With our IDL Terra 20kw twin compressor heat pump now running on one compressor, before this one finally gives up on us, (as I would presume it’s not a simple case of topping up the refrigerant), I thought it would be prudent to find out what heat pumps are available on the market.
With your experience are there any specific heat pumps you would recommend as a replacement? And any you would advise us to avoid?
One person did say a while ago that he thought our heat pump was over sized and recommended something about 8kw. Personally, I don’t think that would be big enough.
Having seen the cost of electricity increase and our heat pump taking longer than before to increase room temperatures I thought it might help if I could utilise the “Off Peak” electricity times for certain individual rooms by replacing some of the room stats for digital ones with the following in mind.

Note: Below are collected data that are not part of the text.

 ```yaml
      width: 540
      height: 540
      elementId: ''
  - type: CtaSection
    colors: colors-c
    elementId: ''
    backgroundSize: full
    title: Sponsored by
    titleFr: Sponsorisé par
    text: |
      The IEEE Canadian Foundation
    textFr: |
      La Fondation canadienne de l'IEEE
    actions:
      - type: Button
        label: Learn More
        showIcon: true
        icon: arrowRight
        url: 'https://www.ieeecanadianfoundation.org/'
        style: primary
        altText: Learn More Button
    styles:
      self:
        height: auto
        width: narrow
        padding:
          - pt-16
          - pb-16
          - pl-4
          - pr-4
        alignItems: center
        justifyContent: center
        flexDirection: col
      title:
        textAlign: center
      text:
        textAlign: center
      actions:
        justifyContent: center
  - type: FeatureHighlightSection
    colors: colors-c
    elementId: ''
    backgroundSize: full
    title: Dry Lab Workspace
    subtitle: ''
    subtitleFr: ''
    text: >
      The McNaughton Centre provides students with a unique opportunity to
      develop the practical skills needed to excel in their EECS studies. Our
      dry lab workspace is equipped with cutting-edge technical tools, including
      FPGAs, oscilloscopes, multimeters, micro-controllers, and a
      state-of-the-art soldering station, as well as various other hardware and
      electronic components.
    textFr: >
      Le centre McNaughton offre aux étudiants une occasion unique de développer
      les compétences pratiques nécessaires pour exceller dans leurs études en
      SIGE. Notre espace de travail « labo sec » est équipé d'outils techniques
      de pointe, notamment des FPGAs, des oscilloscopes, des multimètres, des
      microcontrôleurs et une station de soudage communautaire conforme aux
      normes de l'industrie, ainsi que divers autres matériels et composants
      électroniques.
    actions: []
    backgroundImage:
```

With a heat pump than can utilise “Peak” and “Off-Peak” electricity times with 3 “Off-Peak” periods each day.
I’m looking for a Digital room stat (preferably single socket) that can do the following, is there anything on the market that you can recommend.
A Digital room stat that can be programmed to have a higher set point temperature during the 3 “Off-Peak” periods each day, i.e. program 6 separate time periods within the day. 3 time periods at 22 degC and 3 time periods at 18 degC . The current room stats are 240v, 3 wire + earth.

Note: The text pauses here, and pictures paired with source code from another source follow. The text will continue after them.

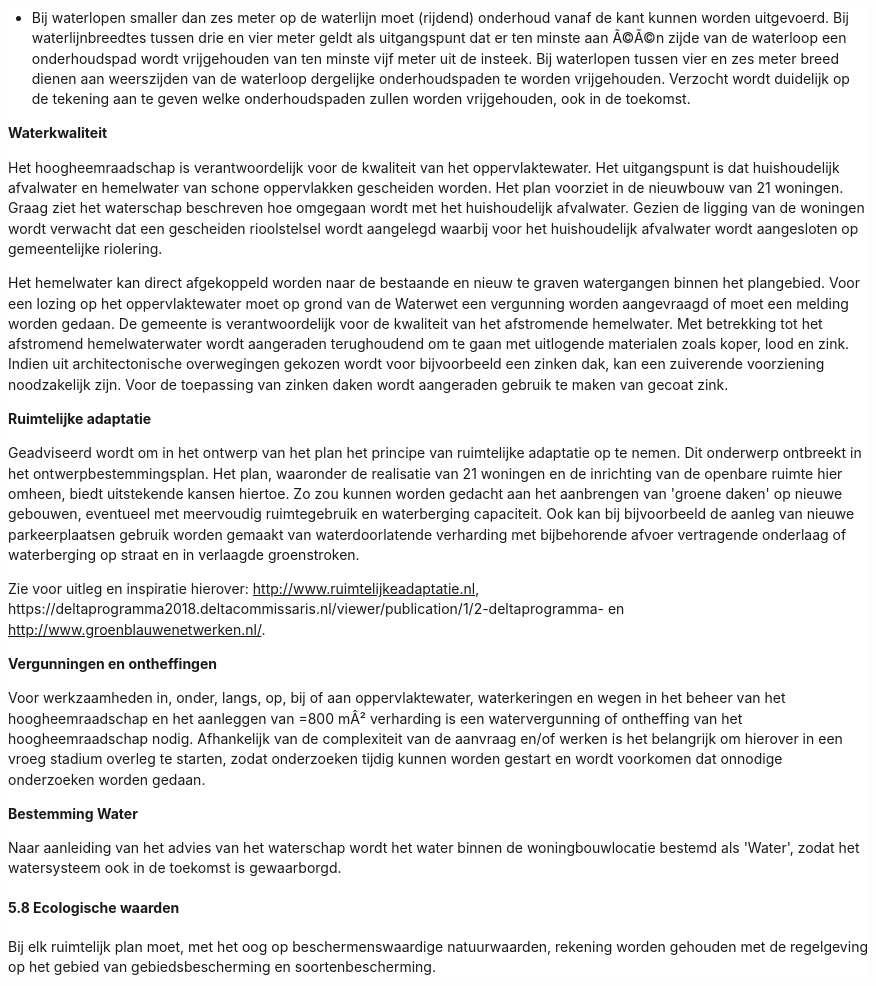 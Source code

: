 * Bij waterlopen smaller dan zes meter op de waterlijn moet (rijdend) onderhoud vanaf de kant kunnen worden uitgevoerd. Bij waterlijnbreedtes tussen drie en vier meter geldt als uitgangspunt dat er ten minste aan Ã©Ã©n zijde van de waterloop een onderhoudspad wordt vrijgehouden van ten minste vijf meter uit de insteek. Bij waterlopen tussen vier en zes meter breed dienen aan weerszijden van de waterloop dergelijke onderhoudspaden te worden vrijgehouden. Verzocht wordt duidelijk op de tekening aan te geven welke onderhoudspaden zullen worden vrijgehouden, ook in de toekomst.

**Waterkwaliteit**

Het hoogheemraadschap is verantwoordelijk voor de kwaliteit van het oppervlaktewater. Het uitgangspunt is dat huishoudelijk afvalwater en hemelwater van schone oppervlakken gescheiden worden. Het plan voorziet in de nieuwbouw van 21 woningen. Graag ziet het waterschap beschreven hoe omgegaan wordt met het huishoudelijk afvalwater. Gezien de ligging van de woningen wordt verwacht dat een gescheiden rioolstelsel wordt aangelegd waarbij voor het huishoudelijk afvalwater wordt aangesloten op gemeentelijke riolering.

Het hemelwater kan direct afgekoppeld worden naar de bestaande en nieuw te graven watergangen binnen het plangebied. Voor een lozing op het oppervlaktewater moet op grond van de Waterwet een vergunning worden aangevraagd of moet een melding worden gedaan. De gemeente is verantwoordelijk voor de kwaliteit van het afstromende hemelwater. Met betrekking tot het afstromend hemelwaterwater wordt aangeraden terughoudend om te gaan met uitlogende materialen zoals koper, lood en zink. Indien uit architectonische overwegingen gekozen wordt voor bijvoorbeeld een zinken dak, kan een zuiverende voorziening noodzakelijk zijn. Voor de toepassing van zinken daken wordt aangeraden gebruik te maken van gecoat zink.

**Ruimtelijke adaptatie**

Geadviseerd wordt om in het ontwerp van het plan het principe van ruimtelijke adaptatie op te nemen. Dit onderwerp ontbreekt in het ontwerpbestemmingsplan. Het plan, waaronder de realisatie van 21 woningen en de inrichting van de openbare ruimte hier omheen, biedt uitstekende kansen hiertoe. Zo zou kunnen worden gedacht aan het aanbrengen van 'groene daken' op nieuwe gebouwen, eventueel met meervoudig ruimtegebruik en waterberging capaciteit. Ook kan bij bijvoorbeeld de aanleg van nieuwe parkeerplaatsen gebruik worden gemaakt van waterdoorlatende verharding met bijbehorende afvoer vertragende onderlaag of waterberging op straat en in verlaagde groenstroken.

Zie voor uitleg en inspiratie hierover: http://www.ruimtelijkeadaptatie.nl, https://deltaprogramma2018\.deltacommissaris.nl/viewer/publication/1/2\-deltaprogramma\- en http://www.groenblauwenetwerken.nl/.

**Vergunningen en ontheffingen**

Voor werkzaamheden in, onder, langs, op, bij of aan oppervlaktewater, waterkeringen en wegen in het beheer van het hoogheemraadschap en het aanleggen van \=800 mÂ² verharding is een watervergunning of ontheffing van het hoogheemraadschap nodig. Afhankelijk van de complexiteit van de aanvraag en/of werken is het belangrijk om hierover in een vroeg stadium overleg te starten, zodat onderzoeken tijdig kunnen worden gestart en wordt voorkomen dat onnodige onderzoeken worden gedaan.

**Bestemming Water**

Naar aanleiding van het advies van het waterschap wordt het water binnen de woningbouwlocatie bestemd als 'Water', zodat het watersysteem ook in de toekomst is gewaarborgd.

#### 5\.8 Ecologische waarden

Bij elk ruimtelijk plan moet, met het oog op beschermenswaardige natuurwaarden, rekening worden gehouden met de regelgeving op het gebied van gebiedsbescherming en soortenbescherming.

I hope all this makes sense and hope to hear from you at your convenience.
Kind regards
Lindsay
Hello Lindsay,
It sounds good advice to run your system on one compressor. I would not assume the 2nd compressor may fail.. it could go on for years. It would be useful for you to assess if the 10kWs is big enough for your needs. Some sort of monitor might help you know how many hours/day the unit is running. You could try to extrapolate for the coldest day. I tend to favour smaller systems because they are more likely to operate at lower flow temperatures, hence be more efficient. Generally, controls seem more critical for bigger systems (bigger watts/sqm). BUT if you want to benefit from off-peak, a bigger size is an advantage in mid winter.
Hard to recommend any specific model, but you may want something that will fit most easily with the rest of your existing system. I was sceptical about inverter models, but I have found that the ones I have monitored are giving very good COPs… the down-side would be possible failure and expensive repair.
Finding good controls is a problem, but many (programmable thermostats) do time and temperature. You want something that doesnt pulse, as some boiler room stats do. Anything ‘intelligent’ may be unhelpful. Something with a simple cut-in/cut-out differential (say 0.5 degrees) will be best.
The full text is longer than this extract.